We wrote about Addionics and its smart 3D electrode battery in January for one of our ‘Electrons’ round-ups of electric boat news, after they landed $27M in funding for their promising technology. Now they have been selected a 2022 Pioneer by Bloomberg New Energy Finance (BNEF) as one of “the 12 most impactful and original technology innovations for advancing the low-carbon economy.”
This is a big award. BNEF is the world’s leading publication about the future of energy, the technologies are reviewed and judges by a panel of cross-industry experts and Addionics is one of only twelve Pioneers selected from over 270 applications from around the world.
It could also mean big money. Maxwell Technologies, a 2012 BNEF Pioneer, was acquired by Tesla for over $200 million, and C3.ai went public after receiving the distinction in 2020. It is currently valued at over $2 billion.
Smart 3D electrode for any battery chemistry
“Addionics has developed an innovation to drive lithium-ion down the learning curve.” said Claire Curry, selection committee co-chair and global head of technology, industry & innovation research at BloombergNEF. “This innovation is particularly promising because it can be applied to any battery chemistry and could be commercialized faster than most new battery technologies because the innovation is based on physics (electrode design) rather than new chemistry innovations, which often require many more years of optimization,”
The innovation referred to is Addionics’ Smart 3D design for battery electrodes. Why would a 3D electrode be good for batteries? To be very simplistic, batteries are basically sandwiches with the ‘bread’ being copper foil on one side and aluminum foil on the other. The ‘filling’ layered between them is made up of the anode, cathode and electrolyte.
With a 3D structure, the flat sheets interlock like Lego pieces, rather than lying flat on top of each other, so the amount of material in the anodes and cathodes can be increased without increasing the distance between them. All of that increases both power and energy density.
For electric boats, more power density means more speed or more ability to move heavy things, and more energy density means more range.
There are 3D batteries available now, but the key to the Addionics technology is a type of mesh or foam that can be applied to the copper and aluminum foils to provide the benefits of 3D architecture.
‘Battery innovation though physics is unique’
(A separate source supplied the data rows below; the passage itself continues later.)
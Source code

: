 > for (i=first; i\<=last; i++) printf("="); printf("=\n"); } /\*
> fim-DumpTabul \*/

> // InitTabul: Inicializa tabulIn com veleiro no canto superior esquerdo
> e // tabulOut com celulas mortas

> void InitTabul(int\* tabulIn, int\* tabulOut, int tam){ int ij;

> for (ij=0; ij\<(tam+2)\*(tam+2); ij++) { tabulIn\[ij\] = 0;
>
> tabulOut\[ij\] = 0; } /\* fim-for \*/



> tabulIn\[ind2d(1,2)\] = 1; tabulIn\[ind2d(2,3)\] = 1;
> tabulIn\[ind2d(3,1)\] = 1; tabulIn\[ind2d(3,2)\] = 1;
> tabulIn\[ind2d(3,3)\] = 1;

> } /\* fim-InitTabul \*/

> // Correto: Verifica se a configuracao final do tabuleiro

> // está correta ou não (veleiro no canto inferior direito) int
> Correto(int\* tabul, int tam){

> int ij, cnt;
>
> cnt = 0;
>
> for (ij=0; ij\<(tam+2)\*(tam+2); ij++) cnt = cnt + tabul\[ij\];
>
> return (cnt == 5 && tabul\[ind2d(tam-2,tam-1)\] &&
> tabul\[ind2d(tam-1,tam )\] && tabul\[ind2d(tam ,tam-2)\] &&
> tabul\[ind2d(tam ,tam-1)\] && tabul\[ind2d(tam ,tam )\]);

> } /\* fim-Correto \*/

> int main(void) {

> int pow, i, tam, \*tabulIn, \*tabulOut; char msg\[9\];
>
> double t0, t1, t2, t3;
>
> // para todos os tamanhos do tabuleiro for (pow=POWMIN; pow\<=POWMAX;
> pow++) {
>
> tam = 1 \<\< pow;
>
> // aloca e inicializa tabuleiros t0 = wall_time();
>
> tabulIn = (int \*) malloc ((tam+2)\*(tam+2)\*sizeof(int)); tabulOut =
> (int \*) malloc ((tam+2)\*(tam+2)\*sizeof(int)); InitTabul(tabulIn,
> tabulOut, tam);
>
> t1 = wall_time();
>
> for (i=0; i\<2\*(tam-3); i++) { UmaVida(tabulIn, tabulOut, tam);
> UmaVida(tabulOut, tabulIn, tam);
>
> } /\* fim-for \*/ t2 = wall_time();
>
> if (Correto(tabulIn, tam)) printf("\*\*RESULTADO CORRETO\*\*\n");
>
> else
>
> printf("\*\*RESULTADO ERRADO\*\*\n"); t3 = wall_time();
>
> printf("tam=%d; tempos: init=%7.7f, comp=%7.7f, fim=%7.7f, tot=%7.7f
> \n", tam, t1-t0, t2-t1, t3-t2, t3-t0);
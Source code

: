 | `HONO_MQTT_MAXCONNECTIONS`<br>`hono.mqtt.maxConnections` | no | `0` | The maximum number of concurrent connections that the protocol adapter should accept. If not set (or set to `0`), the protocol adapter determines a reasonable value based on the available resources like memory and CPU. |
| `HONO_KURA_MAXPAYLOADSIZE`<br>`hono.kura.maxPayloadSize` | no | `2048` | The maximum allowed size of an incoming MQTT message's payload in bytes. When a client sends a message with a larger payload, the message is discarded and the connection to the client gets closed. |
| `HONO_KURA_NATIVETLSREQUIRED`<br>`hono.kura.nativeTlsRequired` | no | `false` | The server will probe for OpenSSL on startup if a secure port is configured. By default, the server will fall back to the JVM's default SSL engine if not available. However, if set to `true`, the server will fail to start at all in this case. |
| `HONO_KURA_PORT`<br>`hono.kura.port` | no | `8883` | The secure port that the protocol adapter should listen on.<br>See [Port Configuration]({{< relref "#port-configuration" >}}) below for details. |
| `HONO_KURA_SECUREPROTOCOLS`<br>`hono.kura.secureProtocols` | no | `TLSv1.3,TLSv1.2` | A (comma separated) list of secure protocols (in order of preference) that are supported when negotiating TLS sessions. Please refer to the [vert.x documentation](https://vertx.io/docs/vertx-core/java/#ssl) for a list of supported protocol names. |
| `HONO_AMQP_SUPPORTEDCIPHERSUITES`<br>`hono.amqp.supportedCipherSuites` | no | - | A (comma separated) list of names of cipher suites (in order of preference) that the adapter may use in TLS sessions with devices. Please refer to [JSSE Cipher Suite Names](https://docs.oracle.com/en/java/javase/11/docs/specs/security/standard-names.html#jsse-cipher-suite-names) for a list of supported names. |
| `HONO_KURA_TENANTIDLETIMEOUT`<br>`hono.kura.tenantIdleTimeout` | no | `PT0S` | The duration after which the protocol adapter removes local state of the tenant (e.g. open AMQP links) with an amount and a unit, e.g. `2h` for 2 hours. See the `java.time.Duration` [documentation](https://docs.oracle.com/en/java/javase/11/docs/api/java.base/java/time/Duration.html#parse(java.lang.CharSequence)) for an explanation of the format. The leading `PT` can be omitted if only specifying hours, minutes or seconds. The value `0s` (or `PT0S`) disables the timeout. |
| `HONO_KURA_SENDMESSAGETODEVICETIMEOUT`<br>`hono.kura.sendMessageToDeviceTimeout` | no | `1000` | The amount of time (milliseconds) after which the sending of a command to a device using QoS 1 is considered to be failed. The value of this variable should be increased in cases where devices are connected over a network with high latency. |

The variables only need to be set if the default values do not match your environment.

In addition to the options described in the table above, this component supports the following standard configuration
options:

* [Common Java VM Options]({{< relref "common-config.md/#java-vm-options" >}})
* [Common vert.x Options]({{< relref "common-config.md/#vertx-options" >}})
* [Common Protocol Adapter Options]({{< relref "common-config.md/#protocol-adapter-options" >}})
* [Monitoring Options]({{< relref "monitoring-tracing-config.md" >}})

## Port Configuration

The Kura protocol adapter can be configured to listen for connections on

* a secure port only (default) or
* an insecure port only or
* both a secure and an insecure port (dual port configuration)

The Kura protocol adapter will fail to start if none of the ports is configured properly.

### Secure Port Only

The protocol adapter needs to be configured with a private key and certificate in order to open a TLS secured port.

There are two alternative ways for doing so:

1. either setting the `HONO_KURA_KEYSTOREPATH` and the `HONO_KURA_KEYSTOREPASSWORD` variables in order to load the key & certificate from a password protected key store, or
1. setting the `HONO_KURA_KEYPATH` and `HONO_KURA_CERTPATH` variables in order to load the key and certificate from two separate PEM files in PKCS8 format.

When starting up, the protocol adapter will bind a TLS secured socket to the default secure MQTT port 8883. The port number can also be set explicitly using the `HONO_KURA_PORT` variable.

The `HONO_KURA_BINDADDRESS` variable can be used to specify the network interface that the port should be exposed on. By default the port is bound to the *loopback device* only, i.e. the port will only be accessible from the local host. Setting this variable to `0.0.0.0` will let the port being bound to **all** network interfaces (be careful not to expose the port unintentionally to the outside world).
The altered foils can basically replace the regular ones, so this drop-in solution is compatible with existing battery manufacturing facilities and assembly lines. It can also be applied to any battery chemistry to give them the advantages of 3D electrodes. It holds especially big promise for LFP (Lithium Iron Phosphate) batteries.
Addionics also has a proprietary artificial intelligence (AI) algorithm that accelerates battery development time and can optimize electrode designs while reducing production costs. Manufacturers can build high performance batteries at lower cost per kWh.
“Bloomberg has a rich history of identifying the startups that go on to become the world’s most successful cleantech companies,” said said Moshiel Biton, CEO and co-founder of Addionics. “We at Addionics are honored to be selected as a Bloomberg New Energy Pioneer from a field of such outstanding companies. It is a testament to our success in expanding the boundaries of battery innovation.”
“Addionics is in an exciting growth phase and are well-deserving of BNEF’s prestigious award” said Dr. David Deak, President of Marbex LLC and Addionics board director. “Approaching battery innovation through physics is unique, and offers huge potential for mass market applications. It’s a win-win for investors, with the ability to support ESG goals and enable electrification.”
With that $27 million Series A funding round from January, the company’s total funding is now $40 million. It will be used to expand the team, accelerate product development, and lay the groundwork for commercialization with the support of Addionics’ partners, which include automakers and tier 1 suppliers.